▶ WORK ORDER:
Please retype the records that appear below, exactly and in full.

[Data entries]
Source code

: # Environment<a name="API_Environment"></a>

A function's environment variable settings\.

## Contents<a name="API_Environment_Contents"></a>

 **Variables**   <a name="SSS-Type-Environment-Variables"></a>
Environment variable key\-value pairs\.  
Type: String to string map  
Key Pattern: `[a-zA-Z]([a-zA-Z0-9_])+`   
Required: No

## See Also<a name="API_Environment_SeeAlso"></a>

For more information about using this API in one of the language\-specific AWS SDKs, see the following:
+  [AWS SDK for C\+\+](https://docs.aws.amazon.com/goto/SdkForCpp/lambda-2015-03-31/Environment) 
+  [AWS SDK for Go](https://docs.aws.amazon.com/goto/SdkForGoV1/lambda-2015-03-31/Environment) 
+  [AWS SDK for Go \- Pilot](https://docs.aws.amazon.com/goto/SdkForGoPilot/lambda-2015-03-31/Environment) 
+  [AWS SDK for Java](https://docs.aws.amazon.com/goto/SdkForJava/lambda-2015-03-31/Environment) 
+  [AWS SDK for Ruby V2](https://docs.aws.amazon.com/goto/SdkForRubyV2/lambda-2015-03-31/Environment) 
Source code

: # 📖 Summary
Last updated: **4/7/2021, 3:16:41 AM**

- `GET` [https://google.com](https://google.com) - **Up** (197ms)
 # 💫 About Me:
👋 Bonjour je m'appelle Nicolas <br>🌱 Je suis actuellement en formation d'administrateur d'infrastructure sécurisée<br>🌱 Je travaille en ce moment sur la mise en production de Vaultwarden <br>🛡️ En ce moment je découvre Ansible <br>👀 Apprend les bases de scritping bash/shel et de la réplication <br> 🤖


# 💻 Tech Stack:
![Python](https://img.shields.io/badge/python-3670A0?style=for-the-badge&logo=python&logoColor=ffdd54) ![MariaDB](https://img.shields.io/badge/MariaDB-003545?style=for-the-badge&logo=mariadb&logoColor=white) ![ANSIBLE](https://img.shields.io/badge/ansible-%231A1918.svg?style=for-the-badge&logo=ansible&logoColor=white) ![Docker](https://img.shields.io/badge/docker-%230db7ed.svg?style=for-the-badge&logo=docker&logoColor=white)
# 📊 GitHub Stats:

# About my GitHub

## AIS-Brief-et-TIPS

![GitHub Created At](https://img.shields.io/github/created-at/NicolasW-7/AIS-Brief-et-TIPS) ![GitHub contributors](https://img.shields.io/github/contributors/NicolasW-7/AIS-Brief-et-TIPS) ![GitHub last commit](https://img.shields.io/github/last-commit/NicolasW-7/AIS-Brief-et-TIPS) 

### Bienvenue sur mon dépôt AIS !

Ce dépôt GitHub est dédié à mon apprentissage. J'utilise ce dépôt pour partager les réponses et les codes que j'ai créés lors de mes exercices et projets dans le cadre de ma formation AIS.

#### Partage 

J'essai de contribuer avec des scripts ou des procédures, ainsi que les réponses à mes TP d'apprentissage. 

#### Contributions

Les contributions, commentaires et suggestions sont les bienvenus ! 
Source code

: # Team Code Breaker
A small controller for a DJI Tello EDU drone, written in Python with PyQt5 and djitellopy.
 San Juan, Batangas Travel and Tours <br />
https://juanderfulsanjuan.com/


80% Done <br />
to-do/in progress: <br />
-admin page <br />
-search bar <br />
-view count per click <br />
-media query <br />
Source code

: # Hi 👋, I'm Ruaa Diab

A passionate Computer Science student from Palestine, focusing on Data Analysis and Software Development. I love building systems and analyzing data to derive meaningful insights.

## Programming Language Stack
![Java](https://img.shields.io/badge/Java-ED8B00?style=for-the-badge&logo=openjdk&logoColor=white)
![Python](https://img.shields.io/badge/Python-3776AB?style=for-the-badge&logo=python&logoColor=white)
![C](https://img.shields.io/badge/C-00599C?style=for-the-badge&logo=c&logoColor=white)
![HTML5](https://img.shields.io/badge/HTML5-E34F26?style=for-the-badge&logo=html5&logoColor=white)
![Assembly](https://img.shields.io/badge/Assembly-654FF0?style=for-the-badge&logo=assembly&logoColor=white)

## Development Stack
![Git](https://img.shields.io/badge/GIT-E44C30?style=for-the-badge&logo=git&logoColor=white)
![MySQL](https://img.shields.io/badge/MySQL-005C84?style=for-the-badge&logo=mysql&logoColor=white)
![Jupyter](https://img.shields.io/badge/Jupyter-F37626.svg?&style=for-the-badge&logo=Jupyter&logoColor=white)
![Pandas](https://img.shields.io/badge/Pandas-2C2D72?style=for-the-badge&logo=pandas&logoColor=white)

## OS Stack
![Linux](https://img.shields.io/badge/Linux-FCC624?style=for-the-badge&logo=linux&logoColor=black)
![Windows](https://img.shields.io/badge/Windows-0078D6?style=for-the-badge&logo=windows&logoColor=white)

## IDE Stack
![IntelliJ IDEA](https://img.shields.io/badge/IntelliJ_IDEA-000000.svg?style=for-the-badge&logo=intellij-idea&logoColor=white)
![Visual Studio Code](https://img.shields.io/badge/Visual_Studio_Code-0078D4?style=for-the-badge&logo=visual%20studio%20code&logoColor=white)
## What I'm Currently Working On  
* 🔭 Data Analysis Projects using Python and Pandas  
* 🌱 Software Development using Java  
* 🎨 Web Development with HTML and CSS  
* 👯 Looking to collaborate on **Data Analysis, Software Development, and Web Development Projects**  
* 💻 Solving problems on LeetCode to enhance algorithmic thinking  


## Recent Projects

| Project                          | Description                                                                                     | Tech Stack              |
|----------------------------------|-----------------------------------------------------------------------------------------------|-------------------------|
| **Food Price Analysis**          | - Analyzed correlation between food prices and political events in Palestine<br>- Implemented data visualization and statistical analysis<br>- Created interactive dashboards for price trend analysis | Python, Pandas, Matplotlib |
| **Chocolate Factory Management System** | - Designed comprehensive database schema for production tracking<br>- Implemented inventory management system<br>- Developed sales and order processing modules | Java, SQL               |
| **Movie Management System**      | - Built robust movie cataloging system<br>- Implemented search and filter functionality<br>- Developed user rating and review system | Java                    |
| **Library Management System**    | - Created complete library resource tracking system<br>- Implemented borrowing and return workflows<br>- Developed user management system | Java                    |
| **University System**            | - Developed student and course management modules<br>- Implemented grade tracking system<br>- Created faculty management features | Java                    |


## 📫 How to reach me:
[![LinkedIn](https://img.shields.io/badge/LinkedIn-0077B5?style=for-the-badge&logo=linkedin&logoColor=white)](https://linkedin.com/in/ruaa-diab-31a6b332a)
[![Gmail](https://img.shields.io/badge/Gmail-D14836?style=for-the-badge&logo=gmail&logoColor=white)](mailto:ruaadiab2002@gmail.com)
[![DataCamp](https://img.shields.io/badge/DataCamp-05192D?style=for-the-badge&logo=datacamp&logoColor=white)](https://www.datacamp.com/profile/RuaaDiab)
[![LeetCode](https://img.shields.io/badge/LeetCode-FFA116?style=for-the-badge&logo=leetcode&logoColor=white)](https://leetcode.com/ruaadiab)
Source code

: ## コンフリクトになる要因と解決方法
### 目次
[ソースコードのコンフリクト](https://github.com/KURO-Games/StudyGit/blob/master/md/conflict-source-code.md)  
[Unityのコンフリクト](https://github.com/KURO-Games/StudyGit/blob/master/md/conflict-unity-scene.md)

▶ EXERCISE RESULT:
Source code

: # Environment<a name="API_Environment"></a>

A function's environment variable settings\.

## Contents<a name="API_Environment_Contents"></a>

 **Variables**   <a name="SSS-Type-Environment-Variables"></a>
Environment variable key\-value pairs\.  
Type: String to string map  
Key Pattern: `[a-zA-Z]([a-zA-Z0-9_])+`   
Required: No

## See Also<a name="API_Environment_SeeAlso"></a>

For more information about using this API in one of the language\-specific AWS SDKs, see the following:
+  [AWS SDK for C\+\+](https://docs.aws.amazon.com/goto/SdkForCpp/lambda-2015-03-31/Environment) 
+  [AWS SDK for Go](https://docs.aws.amazon.com/goto/SdkForGoV1/lambda-2015-03-31/Environment) 
+  [AWS SDK for Go \- Pilot](https://docs.aws.amazon.com/goto/SdkForGoPilot/lambda-2015-03-31/Environment) 
+  [AWS SDK for Java](https://docs.aws.amazon.com/goto/SdkForJava/lambda-2015-03-31/Environment) 
+  [AWS SDK for Ruby V2](https://docs.aws.amazon.com/goto/SdkForRubyV2/lambda-2015-03-31/Environment) 
Source code

: # 📖 Summary
Last updated: **4/7/2021, 3:16:41 AM**

- `GET` [https://google.com](https://google.com) - **Up** (197ms)
 # 💫 About Me:
👋 Bonjour je m'appelle Nicolas <br>🌱 Je suis actuellement en formation d'administrateur d'infrastructure sécurisée<br>🌱 Je travaille en ce moment sur la mise en production de Vaultwarden <br>🛡️ En ce moment je découvre Ansible <br>👀 Apprend les bases de scritping bash/shel et de la réplication <br> 🤖


# 💻 Tech Stack:
![Python](https://img.shields.io/badge/python-3670A0?style=for-the-badge&logo=python&logoColor=ffdd54) ![MariaDB](https://img.shields.io/badge/MariaDB-003545?style=for-the-badge&logo=mariadb&logoColor=white) ![ANSIBLE](https://img.shields.io/badge/ansible-%231A1918.svg?style=for-the-badge&logo=ansible&logoColor=white) ![Docker](https://img.shields.io/badge/docker-%230db7ed.svg?style=for-the-badge&logo=docker&logoColor=white)
# 📊 GitHub Stats:

# About my GitHub

## AIS-Brief-et-TIPS

![GitHub Created At](https://img.shields.io/github/created-at/NicolasW-7/AIS-Brief-et-TIPS) ![GitHub contributors](https://img.shields.io/github/contributors/NicolasW-7/AIS-Brief-et-TIPS) ![GitHub last commit](https://img.shields.io/github/last-commit/NicolasW-7/AIS-Brief-et-TIPS) 

### Bienvenue sur mon dépôt AIS !

Ce dépôt GitHub est dédié à mon apprentissage. J'utilise ce dépôt pour partager les réponses et les codes que j'ai créés lors de mes exercices et projets dans le cadre de ma formation AIS.

#### Partage 

J'essai de contribuer avec des scripts ou des procédures, ainsi que les réponses à mes TP d'apprentissage. 

#### Contributions

Les contributions, commentaires et suggestions sont les bienvenus ! 
Source code

: # Team Code Breaker
A small controller for a DJI Tello EDU drone, written in Python with PyQt5 and djitellopy.
 San Juan, Batangas Travel and Tours <br />
https://juanderfulsanjuan.com/


80% Done <br />
to-do/in progress: <br />
-admin page <br />
-search bar <br />
-view count per click <br />
-media query <br />
Source code

: # Hi 👋, I'm Ruaa Diab

A passionate Computer Science student from Palestine, focusing on Data Analysis and Software Development. I love building systems and analyzing data to derive meaningful insights.

## Programming Language Stack
![Java](https://img.shields.io/badge/Java-ED8B00?style=for-the-badge&logo=openjdk&logoColor=white)
![Python](https://img.shields.io/badge/Python-3776AB?style=for-the-badge&logo=python&logoColor=white)
![C](https://img.shields.io/badge/C-00599C?style=for-the-badge&logo=c&logoColor=white)
![HTML5](https://img.shields.io/badge/HTML5-E34F26?style=for-the-badge&logo=html5&logoColor=white)
![Assembly](https://img.shields.io/badge/Assembly-654FF0?style=for-the-badge&logo=assembly&logoColor=white)

## Development Stack
![Git](https://img.shields.io/badge/GIT-E44C30?style=for-the-badge&logo=git&logoColor=white)
![MySQL](https://img.shields.io/badge/MySQL-005C84?style=for-the-badge&logo=mysql&logoColor=white)
![Jupyter](https://img.shields.io/badge/Jupyter-F37626.svg?&style=for-the-badge&logo=Jupyter&logoColor=white)
![Pandas](https://img.shields.io/badge/Pandas-2C2D72?style=for-the-badge&logo=pandas&logoColor=white)

## OS Stack
![Linux](https://img.shields.io/badge/Linux-FCC624?style=for-the-badge&logo=linux&logoColor=black)
![Windows](https://img.shields.io/badge/Windows-0078D6?style=for-the-badge&logo=windows&logoColor=white)

## IDE Stack
![IntelliJ IDEA](https://img.shields.io/badge/IntelliJ_IDEA-000000.svg?style=for-the-badge&logo=intellij-idea&logoColor=white)
![Visual Studio Code](https://img.shields.io/badge/Visual_Studio_Code-0078D4?style=for-the-badge&logo=visual%20studio%20code&logoColor=white)
## What I'm Currently Working On  
* 🔭 Data Analysis Projects using Python and Pandas  
* 🌱 Software Development using Java  
* 🎨 Web Development with HTML and CSS  
* 👯 Looking to collaborate on **Data Analysis, Software Development, and Web Development Projects**  
* 💻 Solving problems on LeetCode to enhance algorithmic thinking  


## Recent Projects

| Project                          | Description                                                                                     | Tech Stack              |
|----------------------------------|-----------------------------------------------------------------------------------------------|-------------------------|
| **Food Price Analysis**          | - Analyzed correlation between food prices and political events in Palestine<br>- Implemented data visualization and statistical analysis<br>- Created interactive dashboards for price trend analysis | Python, Pandas, Matplotlib |
| **Chocolate Factory Management System** | - Designed comprehensive database schema for production tracking<br>- Implemented inventory management system<br>- Developed sales and order processing modules | Java, SQL               |
| **Movie Management System**      | - Built robust movie cataloging system<br>- Implemented search and filter functionality<br>- Developed user rating and review system | Java                    |
| **Library Management System**    | - Created complete library resource tracking system<br>- Implemented borrowing and return workflows<br>- Developed user management system | Java                    |
| **University System**            | - Developed student and course management modules<br>- Implemented grade tracking system<br>- Created faculty management features | Java                    |


## 📫 How to reach me:
[![LinkedIn](https://img.shields.io/badge/LinkedIn-0077B5?style=for-the-badge&logo=linkedin&logoColor=white)](https://linkedin.com/in/ruaa-diab-31a6b332a)
[![Gmail](https://img.shields.io/badge/Gmail-D14836?style=for-the-badge&logo=gmail&logoColor=white)](mailto:ruaadiab2002@gmail.com)
[![DataCamp](https://img.shields.io/badge/DataCamp-05192D?style=for-the-badge&logo=datacamp&logoColor=white)](https://www.datacamp.com/profile/RuaaDiab)
[![LeetCode](https://img.shields.io/badge/LeetCode-FFA116?style=for-the-badge&logo=leetcode&logoColor=white)](https://leetcode.com/ruaadiab)
Source code

: ## コンフリクトになる要因と解決方法
### 目次
[ソースコードのコンフリクト](https://github.com/KURO-Games/StudyGit/blob/master/md/conflict-source-code.md)  
[Unityのコンフリクト](https://github.com/KURO-Games/StudyGit/blob/master/md/conflict-unity-scene.md)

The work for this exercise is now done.